Try it → Keep the pictures out of the copy and print all the entries below exactly.

Collection entries:
+===+

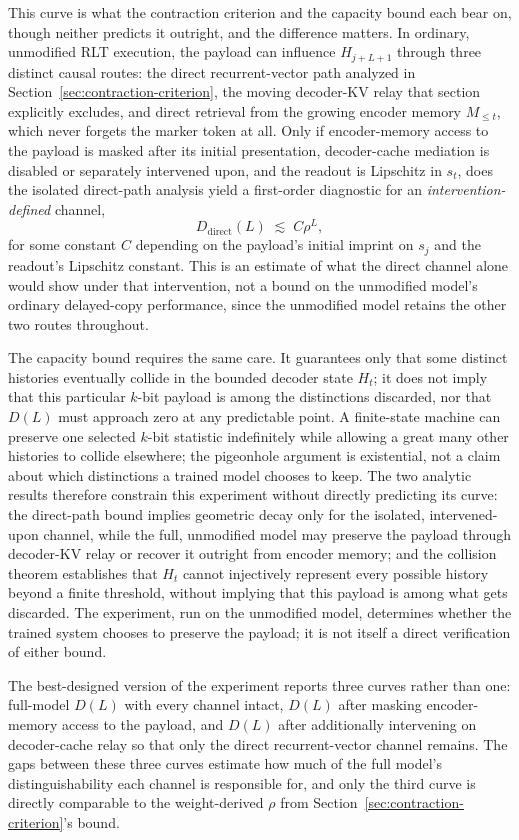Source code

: \documentclass[11pt]{article}
\begin{document}
This curve is what the contraction criterion and the capacity bound each bear on, though neither predicts it outright, and the difference matters. In ordinary, unmodified RLT execution, the payload can influence $H_{j+L+1}$ through three distinct causal routes: the direct recurrent-vector path analyzed in Section~\ref{sec:contraction-criterion}, the moving decoder-KV relay that section explicitly excludes, and direct retrieval from the growing encoder memory $M_{\le t}$, which never forgets the marker token at all. Only if encoder-memory access to the payload is masked after its initial presentation, decoder-cache mediation is disabled or separately intervened upon, and the readout is Lipschitz in $s_t$, does the isolated direct-path analysis yield a first-order diagnostic for an \emph{intervention-defined} channel,
\[
D_{\mathrm{direct}}(L) \;\lesssim\; C \rho^{L},
\]
for some constant $C$ depending on the payload's initial imprint on $s_j$ and the readout's Lipschitz constant. This is an estimate of what the direct channel alone would show under that intervention, not a bound on the unmodified model's ordinary delayed-copy performance, since the unmodified model retains the other two routes throughout.

The capacity bound requires the same care. It guarantees only that some distinct histories eventually collide in the bounded decoder state $H_t$; it does not imply that this particular $k$-bit payload is among the distinctions discarded, nor that $D(L)$ must approach zero at any predictable point. A finite-state machine can preserve one selected $k$-bit statistic indefinitely while allowing a great many other histories to collide elsewhere; the pigeonhole argument is existential, not a claim about which distinctions a trained model chooses to keep. The two analytic results therefore constrain this experiment without directly predicting its curve: the direct-path bound implies geometric decay only for the isolated, intervened-upon channel, while the full, unmodified model may preserve the payload through decoder-KV relay or recover it outright from encoder memory; and the collision theorem establishes that $H_t$ cannot injectively represent every possible history beyond a finite threshold, without implying that this payload is among what gets discarded. The experiment, run on the unmodified model, determines whether the trained system chooses to preserve the payload; it is not itself a direct verification of either bound.

The best-designed version of the experiment reports three curves rather than one: full-model $D(L)$ with every channel intact, $D(L)$ after masking encoder-memory access to the payload, and $D(L)$ after additionally intervening on decoder-cache relay so that only the direct recurrent-vector channel remains. The gaps between these three curves estimate how much of the full model's distinguishability each channel is responsible for, and only the third curve is directly comparable to the weight-derived $\rho$ from Section~\ref{sec:contraction-criterion}'s bound.
\end{document}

+===+

Answer to the exercise →
Source code

: \documentclass[11pt]{article}
\begin{document}
This curve is what the contraction criterion and the capacity bound each bear on, though neither predicts it outright, and the difference matters. In ordinary, unmodified RLT execution, the payload can influence $H_{j+L+1}$ through three distinct causal routes: the direct recurrent-vector path analyzed in Section~\ref{sec:contraction-criterion}, the moving decoder-KV relay that section explicitly excludes, and direct retrieval from the growing encoder memory $M_{\le t}$, which never forgets the marker token at all. Only if encoder-memory access to the payload is masked after its initial presentation, decoder-cache mediation is disabled or separately intervened upon, and the readout is Lipschitz in $s_t$, does the isolated direct-path analysis yield a first-order diagnostic for an \emph{intervention-defined} channel,
\[
D_{\mathrm{direct}}(L) \;\lesssim\; C \rho^{L},
\]
for some constant $C$ depending on the payload's initial imprint on $s_j$ and the readout's Lipschitz constant. This is an estimate of what the direct channel alone would show under that intervention, not a bound on the unmodified model's ordinary delayed-copy performance, since the unmodified model retains the other two routes throughout.

The capacity bound requires the same care. It guarantees only that some distinct histories eventually collide in the bounded decoder state $H_t$; it does not imply that this particular $k$-bit payload is among the distinctions discarded, nor that $D(L)$ must approach zero at any predictable point. A finite-state machine can preserve one selected $k$-bit statistic indefinitely while allowing a great many other histories to collide elsewhere; the pigeonhole argument is existential, not a claim about which distinctions a trained model chooses to keep. The two analytic results therefore constrain this experiment without directly predicting its curve: the direct-path bound implies geometric decay only for the isolated, intervened-upon channel, while the full, unmodified model may preserve the payload through decoder-KV relay or recover it outright from encoder memory; and the collision theorem establishes that $H_t$ cannot injectively represent every possible history beyond a finite threshold, without implying that this payload is among what gets discarded. The experiment, run on the unmodified model, determines whether the trained system chooses to preserve the payload; it is not itself a direct verification of either bound.

The best-designed version of the experiment reports three curves rather than one: full-model $D(L)$ with every channel intact, $D(L)$ after masking encoder-memory access to the payload, and $D(L)$ after additionally intervening on decoder-cache relay so that only the direct recurrent-vector channel remains. The gaps between these three curves estimate how much of the full model's distinguishability each channel is responsible for, and only the third curve is directly comparable to the weight-derived $\rho$ from Section~\ref{sec:contraction-criterion}'s bound.
\end{document}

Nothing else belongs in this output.